Oct. 19, 2009
ALLLENDALE, Mich. — Within a few days, the Michigan State budget is expected to be finished — along with the Michigan Promise Scholarship program.
The program, which paid up to $4,000 per student for completing two years of secondary education, is slated to be cut by lawmakers, who say that the program is too expensive for the money-troubled state government to continue.
Recently, Grand Valley State University President Thomas Haas sent out an e-mail to recipients of the program at his school, saying that faced with the program’s cancellation, students need to now pay the tuition money that the state cannot.
“I am disappointed beyond words that the state of Michigan cannot keep its promise to you,” said Haas in the e-mail.
Around 7,000 students at Grand Valley are affected by the loss of the program.
While Grand Valley is the only university in the state to have charged students before the program has been officially struck from the budget, State Sen. Wayne Kuipers, R-Holland, says that students should be angry at the state, not the school.
“They should be angry at the state legislature because we are the ones who created the program and we are the ones who voted against it,” Kuipers said.
Kuipers voted to keep the scholarship program in the budget. He said he believes the state should be helping students with their college education.
““We should be doing whatever we can to make college affordable for kids,” said Kuipers. “I thought the scholarship promise was a good way to reward students for success in grade school and give them a fighting chance at a college education.”
However, Kuipers said programs created during previous times of economic growth will have to be cut in a shrinking economy.
“It is important for the state to learn to live within its means,” Kuipers said. “It’s a reality for us in the state government now.”
Living within their means, however, is a tough prospect for many college students.
“I’m lucky because I have options but there are people who don’t have options,” said GVSU student Shay Tovey. “Them taking away this money means that there are some people who will have to drop a class, they’re going to have to drop two classes maybe.”
Gov. Jennifer Granholm has said before that she wants the Michigan Promise Scholarship – which she helped create – to continue to receive state funding.
With budgets awaiting her approval that do not include funding for the program, it is unclear whether or not she will veto portions of the budget to keep the Promise in play.
According to Kuipers, students shouldn’t hold their breath for the program to stick around.

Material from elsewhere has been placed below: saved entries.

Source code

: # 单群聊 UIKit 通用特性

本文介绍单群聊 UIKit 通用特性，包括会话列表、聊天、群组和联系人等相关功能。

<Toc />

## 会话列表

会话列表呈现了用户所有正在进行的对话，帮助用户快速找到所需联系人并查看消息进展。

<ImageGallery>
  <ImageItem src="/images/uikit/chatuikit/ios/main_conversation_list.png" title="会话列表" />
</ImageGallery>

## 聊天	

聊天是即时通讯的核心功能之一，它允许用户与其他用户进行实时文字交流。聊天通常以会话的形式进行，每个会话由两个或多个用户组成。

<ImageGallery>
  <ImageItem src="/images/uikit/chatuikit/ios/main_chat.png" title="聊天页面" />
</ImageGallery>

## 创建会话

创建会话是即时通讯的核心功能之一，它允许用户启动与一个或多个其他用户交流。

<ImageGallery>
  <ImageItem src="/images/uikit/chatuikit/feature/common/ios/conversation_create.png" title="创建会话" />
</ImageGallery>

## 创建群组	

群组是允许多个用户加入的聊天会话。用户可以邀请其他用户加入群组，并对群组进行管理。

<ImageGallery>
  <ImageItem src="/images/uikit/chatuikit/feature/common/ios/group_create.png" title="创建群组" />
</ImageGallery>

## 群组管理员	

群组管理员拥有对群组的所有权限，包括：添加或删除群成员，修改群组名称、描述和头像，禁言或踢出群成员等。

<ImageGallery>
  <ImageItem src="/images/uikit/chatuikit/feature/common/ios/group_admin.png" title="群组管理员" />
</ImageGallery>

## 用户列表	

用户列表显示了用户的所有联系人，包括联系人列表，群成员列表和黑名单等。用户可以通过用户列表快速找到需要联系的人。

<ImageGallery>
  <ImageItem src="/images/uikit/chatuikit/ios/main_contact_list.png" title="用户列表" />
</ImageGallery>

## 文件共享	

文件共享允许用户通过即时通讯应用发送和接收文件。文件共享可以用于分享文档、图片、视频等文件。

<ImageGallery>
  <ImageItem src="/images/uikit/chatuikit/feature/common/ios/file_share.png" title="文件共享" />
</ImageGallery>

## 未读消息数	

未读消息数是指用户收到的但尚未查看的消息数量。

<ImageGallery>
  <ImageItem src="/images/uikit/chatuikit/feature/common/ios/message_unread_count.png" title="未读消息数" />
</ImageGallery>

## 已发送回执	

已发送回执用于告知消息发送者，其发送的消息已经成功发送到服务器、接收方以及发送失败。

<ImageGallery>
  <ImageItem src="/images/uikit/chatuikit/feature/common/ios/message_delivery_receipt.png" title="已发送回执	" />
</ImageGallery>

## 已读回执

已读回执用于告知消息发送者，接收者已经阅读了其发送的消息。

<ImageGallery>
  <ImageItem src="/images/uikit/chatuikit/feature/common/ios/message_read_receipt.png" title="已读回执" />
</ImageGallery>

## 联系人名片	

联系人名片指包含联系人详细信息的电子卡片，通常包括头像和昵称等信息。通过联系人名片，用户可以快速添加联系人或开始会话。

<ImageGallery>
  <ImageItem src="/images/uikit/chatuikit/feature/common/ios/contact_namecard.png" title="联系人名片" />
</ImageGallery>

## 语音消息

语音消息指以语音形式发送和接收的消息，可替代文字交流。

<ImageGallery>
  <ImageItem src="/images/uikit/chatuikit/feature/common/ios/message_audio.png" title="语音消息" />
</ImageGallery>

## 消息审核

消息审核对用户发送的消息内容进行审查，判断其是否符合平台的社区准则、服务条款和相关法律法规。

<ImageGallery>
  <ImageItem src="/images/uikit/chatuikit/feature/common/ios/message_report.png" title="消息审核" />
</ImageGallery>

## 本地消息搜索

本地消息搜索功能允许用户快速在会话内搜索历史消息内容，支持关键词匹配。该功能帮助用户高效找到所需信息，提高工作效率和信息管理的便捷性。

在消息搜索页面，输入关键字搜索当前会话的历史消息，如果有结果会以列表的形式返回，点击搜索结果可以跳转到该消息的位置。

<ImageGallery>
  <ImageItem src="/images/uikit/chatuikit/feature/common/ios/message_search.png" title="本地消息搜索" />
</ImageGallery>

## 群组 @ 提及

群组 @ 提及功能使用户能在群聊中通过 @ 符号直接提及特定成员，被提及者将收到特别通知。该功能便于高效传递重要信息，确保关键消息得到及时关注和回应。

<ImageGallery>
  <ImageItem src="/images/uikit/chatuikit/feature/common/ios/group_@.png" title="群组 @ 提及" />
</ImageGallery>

“It’s out,” he said. “Until you identify the funding source … it’s out.” He said that unless some other state programs decide they can do with less money and are able to shift resources around, there is no room in the budget to fund the program.
On Facebook, a page called “Keep Our Promises: Preserve the Michigan Promise Scholarship!” has attracted over 3,800 fans, many expressing their frustrations.
Patty Hilbert Wilke posted on the Facebook page, “I would like to know which of our illustrious lawmakers would like to pay the tuition for my two sons. This state has nothing to offer but education for our youth and now they are pulling that opportunity. Do they realize how many people won’t be able to pay their tuition now?”
Kuipers said the decisions to cut the Michigan Promise Scholarship, and other programs, from the budget were not made lightly.
“The appropriations people that I’ve talked to and that I’ve watched work over the past six, nine months really struggled with putting this budget together,” he said. “The reality is we had to identify 1.2 to 1.3 billion dollars in cuts.”
On why the scholarships specifically were targeted, Kuipers said: “There was no federal match and it was money that if they cut it was a solid cut towards the $1.2 billion cuts.”
Granholm is expecting the final pages of the budget on her desk this week, as soon as Tuesday. She will then decide which portions to sign and which she will veto. Granholm recently signed the new K-12 state school aid budget, cutting aid by $165 per student.